By: Shubham Ghosh
Here are news in brief related to India economy and business for Tuesday, August 30:
Restaurant aggregator Zomato has started a pilot of an inter-city delivery service called ‘Legends’ which will now allow select users in parts of the National Capital Region to order food from restaurants in cities such as Kolkata, Hyderabad, Lucknow and others. The innovative step comes months after the company unveiled a 10-minute food delivery pilot in Gurugram exclusively. “Food is freshly prepared by the restaurant and packed in reusable and tamper-proof containers to keep it safe during air transit. State-of-the-art mobile refrigeration technology preserves the food without the need to freeze it or add any kind of preservatives,” the company said. “We will rapidly scale this to other cities in the next few weeks… With over 100 airports and a rich spread of the most iconic dishes that India has to offer, the sky is the limit to how big Intercity Legends can become,” it added.
India’s National Bank for Agriculture and Rural Development (NABARD) has approved an allocation of Rs 230 crore (£25 million) for rural infrastructure projects in the north-eastern state of Mizoram, Asian News International reported. KVSSLV Prasada Rao, General Manager, Mizoram regional office, on Monday handed over a letter from the Chairman NABARD informing allocation of Rs 230 crore under RIDF XXVIII for sanctioning of rural infrastructure projects in Mizoram, state chief minister Zoramthanga informed “Mizoram thank NABARD for its continued support,” he said in a tweet. NABARD is an apex regulatory body for regulation of regional rural banks and apex cooperative banks in India.
The India government has no plans as of now to impose any restrictions on exports of rice and there are adequate buffer stocks to meet the domestic requirements, PTI reported citing an official source. There were some discussions on imposing curbs on rice exports but no decision has been taken yet. The government is unlikely to put in any place restrictions, the source said. India, the world’s second largest rice producer after China, commands 40 per cent share in the global trade. The country exported 21.2 million tonnes of rice in 2021-22 fiscal year, of which 3.94 million tonnes were basmati rice. It exported non-basmati rice worth $6.11 billion (£5.24 billion) in the same period, as per official data.
After a sharp sell-off in Indian stocks the previous session, they managed to recover some of the losses on Tuesday morning due to broad-based resilience in the financial market fundamentals in India. At 9.46 am local time. Sensex traded at 58,460.11 points, up 487.49 points or 0.84 per cent, whereas Nifty traded at 17,467.85 points, up 154.95 or 0.89 per cent. Among Nifty 50 companies, 47 were in the green and the rest 3 in the red, National Stock Exchange data showed.
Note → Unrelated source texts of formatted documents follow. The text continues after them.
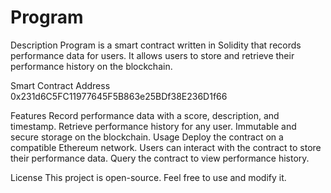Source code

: # Program

Description
Program is a smart contract written in Solidity that records performance data for users. It allows users to store and retrieve their performance history on the blockchain.

Smart Contract Address
0x231d6C5FC11977645F5B863e25BDf38E236D1f66

Features
Record performance data with a score, description, and timestamp.
Retrieve performance history for any user.
Immutable and secure storage on the blockchain.
Usage
Deploy the contract on a compatible Ethereum network.
Users can interact with the contract to store their performance data.
Query the contract to view performance history.

License
This project is open-source. Feel free to use and modify it.
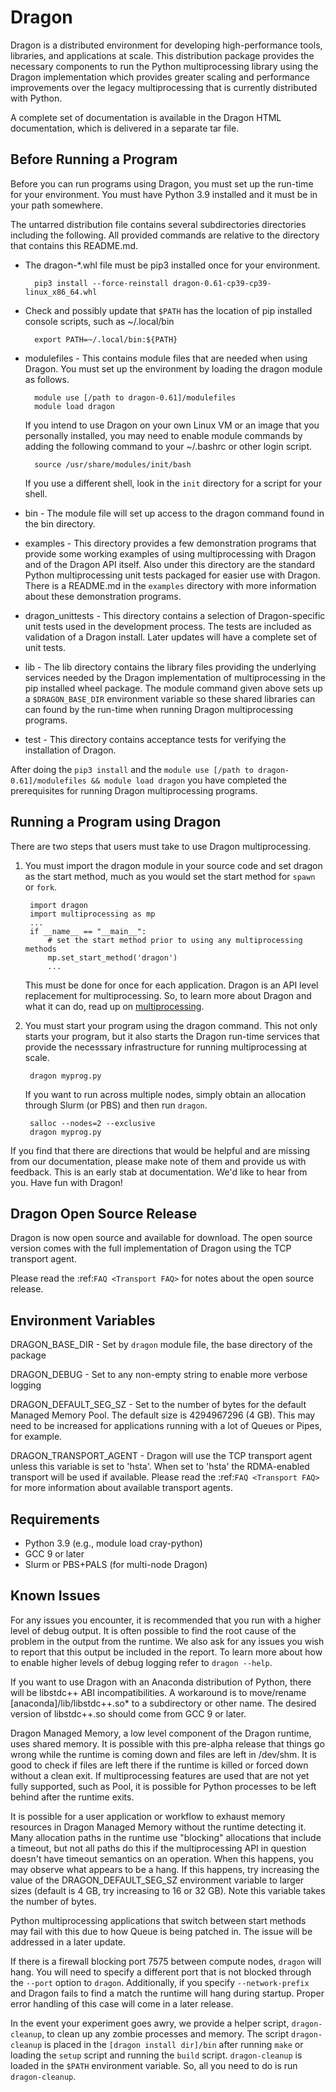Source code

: Dragon
======

Dragon is a distributed environment for developing high-performance tools,
libraries, and applications at scale. This distribution package provides the
necessary components to run the Python multiprocessing library using the Dragon
implementation which provides greater scaling and performance improvements over
the legacy multiprocessing that is currently distributed with Python.

A complete set of documentation is available in the Dragon HTML documentation, which
is delivered in a separate tar file.

Before Running a Program
------------------------

Before you can run programs using Dragon, you must set up the run-time for your
environment. You must have Python 3.9 installed and it must be in your path
somewhere.

The untarred distribution file contains several subdirectories directories
including the following. All provided commands are relative to the directory
that contains this README.md.


* The dragon-*.whl file must be pip3 installed once for your environment.

        pip3 install --force-reinstall dragon-0.61-cp39-cp39-linux_x86_64.whl

* Check and possibly update that `$PATH` has the location of pip installed
  console scripts, such as ~/.local/bin

        export PATH=~/.local/bin:${PATH}

* modulefiles - This contains module files that are needed when using Dragon.
  You must set up the environment by loading the dragon module as follows.

        module use [/path to dragon-0.61]/modulefiles
        module load dragon

  If you intend to use Dragon on your own Linux VM or an image that you
  personally installed, you may need to enable module commands by adding the
  following command to your ~/.bashrc or other login script.

        source /usr/share/modules/init/bash

  If you use a different shell, look in the `init` directory for a script for
  your shell.

* bin - The module file will set up access to the dragon command found in the
  bin directory.

* examples - This directory provides a few demonstration programs that provide
  some working examples of using multiprocessing with Dragon and of the Dragon API
  itself. Also under this directory are the standard Python multiprocessing unit
  tests packaged for easier use with Dragon.  There is a README.md in the `examples`
  directory with more information about these demonstration programs.

* dragon_unittests - This directory contains a selection of Dragon-specific unit
  tests used in the development process.  The tests are included as validation
  of a Dragon install.  Later updates will have a complete set of unit tests.

* lib - The lib directory contains the library files providing the underlying
  services needed by the Dragon implementation of multiprocessing in the pip
  installed wheel package. The module command given above sets up a
  `$DRAGON_BASE_DIR` environment variable so these shared libraries can can
  found by the run-time when running Dragon multiprocessing programs.

* test - This directory contains acceptance tests for verifying the installation
  of Dragon.

After doing the `pip3 install` and the
`module use [/path to dragon-0.61]/modulefiles && module load dragon` you have
completed the prerequisites for running Dragon multiprocessing programs.

Running a Program using Dragon
------------------------------

There are two steps that users must take to use Dragon multiprocessing.

1. You must import the dragon module in your source code and set dragon as the
   start method, much as you would set the start method for `spawn` or `fork`.

        import dragon
        import multiprocessing as mp
        ...
        if __name__ == "__main__":
            # set the start method prior to using any multiprocessing methods
            mp.set_start_method('dragon')
            ...

   This must be done for once for each application. Dragon is an API level
   replacement for multiprocessing. So, to learn more about Dragon and what it
   can do, read up on
   [multiprocessing](https://docs.python.org/3/library/multiprocessing.html).


2. You must start your program using the dragon command. This not only starts
   your program, but it also starts the Dragon run-time services that provide
   the necesssary infrastructure for running multiprocessing at scale.

        dragon myprog.py

    If you want to run across multiple nodes, simply obtain an allocation through
    Slurm (or PBS) and then run `dragon`.

        salloc --nodes=2 --exclusive
        dragon myprog.py


If you find that there are directions that would be helpful and are missing from
our documentation, please make note of them and provide us with feedback. This is
an early stab at documentation. We'd like to hear from you. Have fun with Dragon!

Dragon Open Source Release
------------------------------

Dragon is now open source and available for download. The open source version
comes with the full implementation of Dragon using the TCP transport agent.

Please read the :ref:`FAQ <Transport FAQ>` for notes about the open source release.

Environment Variables
---------------------

DRAGON_BASE_DIR - Set by `dragon` module file, the base directory of the package

DRAGON_DEBUG - Set to any non-empty string to enable more verbose logging

DRAGON_DEFAULT_SEG_SZ - Set to the number of bytes for the default Managed Memory Pool.
                        The default size is 4294967296 (4 GB).  This may need to be
                        increased for applications running with a lot of Queues or Pipes,
                        for example.

DRAGON_TRANSPORT_AGENT - Dragon will use the TCP transport agent unless this variable is set
                         to 'hsta'. When set to 'hsta' the RDMA-enabled transport will be used if available.
                         Please read the :ref:`FAQ <Transport FAQ>` for more information about available
                         transport agents.

Requirements
------------

- Python 3.9 (e.g., module load cray-python)
- GCC 9 or later
- Slurm or PBS+PALS (for multi-node Dragon)

Known Issues
------------

For any issues you encounter, it is recommended that you run with a higher level of debug
output. It is often possible to find the root cause of the problem in the output from the
runtime. We also ask for any issues you wish to report that this output be included in the
report. To learn more about how to enable higher levels of debug logging refer to
`dragon --help`.

If you want to use Dragon with an Anaconda distribution of Python, there will be
libstdc++ ABI incompatibilities.  A workaround is to move/rename
[anaconda]/lib/libstdc++.so* to a subdirectory or other name.  The desired version
of libstdc++.so should come from GCC 9 or later.

Dragon Managed Memory, a low level component of the Dragon runtime, uses shared memory.
It is possible with this pre-alpha release that things go wrong while the runtime
is coming down and files are left in /dev/shm.  It is good to check if files are left
there if the runtime is killed or forced down without a clean exit.  If multiprocessing
features are used that are not yet fully supported, such as Pool, it is possible for
Python processes to be left behind after the runtime exits.

It is possible for a user application or workflow to exhaust memory resources in Dragon
Managed Memory without the runtime detecting it. Many allocation paths in the runtime use
"blocking" allocations that include a timeout, but not all paths do this if the multiprocessing
API in question doesn't have timeout semantics on an operation. When this happens, you
may observe what appears to be a hang. If this happens, try increasing the value of the
DRAGON_DEFAULT_SEG_SZ environment variable to larger sizes (default is 4 GB, try increasing
to 16 or 32 GB). Note this variable takes the number of bytes.

Python multiprocessing applications that switch between start methods may fail with this
due to how Queue is being patched in.  The issue will be addressed in a later update.

If there is a firewall blocking port 7575 between compute nodes, `dragon` will hang. You
will need to specify a different port that is not blocked through the `--port` option to
`dragon`. Additionally, if you specify `--network-prefix` and Dragon fails to find a match
the runtime will hang during startup. Proper error handling of this case will come in a later
release.

In the event your experiment goes awry, we provide a helper script, `dragon-cleanup`, to clean
up any zombie processes and memory. The script `dragon-cleanup` is placed in the `[dragon install dir]/bin`
after running `make` or loading the `setup` script and running the `build` script.  `dragon-cleanup` is loaded
in the `$PATH` environment variable. So, all you need to do is run `dragon-cleanup`.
The Reserve Bank of India (RBI) is working on a fraud registry that would help it alienate repeat offenders from the banking system, Moneycontrol reported. “The fraud registry will capture information like IP (internet protocol) addresses and phone numbers repeatedly used to commit frauds,” executive director Anil Kumar Sharma said on Monday (29). “A mechanism for these details would be created so that banks can report these details to us. That will help us prevent these fraudsters using the banking infrastructure for perpetrating fraud after fraud after fraud,” he added.
Tata Steel on Tuesday said it has invested around Rs 54 crore (£6 million) in its wholly-owned arm Tata Steel Mining Ltd (TSML) through acquisition of additional shares on preferential basis, PTI reported. The funds will be used by TSML to meet capital expenditure requirements, a regulatory filing said. Tata Steel acquired on preferential basis 2,81,98,433 equity shares of Rs 10 (£0.11) each at a premium of Rs 9.15 (£0.099) per share of TSML. Before acquisition, Tata Steel held 82,19,17,021 shares in TSML which accounted for 100 per cent. While post acquisition, the steel giant holds 85,01,15,454 shares in its arm which is again 100 per cent.